**RECORDS SUPPLIED:**

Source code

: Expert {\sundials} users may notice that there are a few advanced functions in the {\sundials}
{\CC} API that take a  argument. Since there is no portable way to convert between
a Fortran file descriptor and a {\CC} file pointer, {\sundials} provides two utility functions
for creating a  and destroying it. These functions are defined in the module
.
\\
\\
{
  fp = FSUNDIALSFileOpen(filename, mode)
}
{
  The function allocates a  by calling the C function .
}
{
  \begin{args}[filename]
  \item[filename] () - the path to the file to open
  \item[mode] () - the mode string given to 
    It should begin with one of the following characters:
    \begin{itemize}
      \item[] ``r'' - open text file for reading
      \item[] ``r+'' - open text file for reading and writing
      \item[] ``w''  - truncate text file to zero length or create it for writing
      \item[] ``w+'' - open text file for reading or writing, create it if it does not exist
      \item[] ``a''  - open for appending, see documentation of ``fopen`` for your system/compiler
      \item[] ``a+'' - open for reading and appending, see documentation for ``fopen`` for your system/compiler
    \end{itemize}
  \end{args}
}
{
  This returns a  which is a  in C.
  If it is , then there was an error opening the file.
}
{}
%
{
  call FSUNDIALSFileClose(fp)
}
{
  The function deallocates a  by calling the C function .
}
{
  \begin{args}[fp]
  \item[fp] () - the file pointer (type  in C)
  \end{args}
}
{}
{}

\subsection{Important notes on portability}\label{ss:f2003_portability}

**WHAT YOU WILL DO:**
Go through the data, and copy each line in which the word "that" appears.

**SOLUTION:**
: Expert {\sundials} users may notice that there are a few advanced functions in the {\sundials}
{\CC} API that take a  argument. Since there is no portable way to convert between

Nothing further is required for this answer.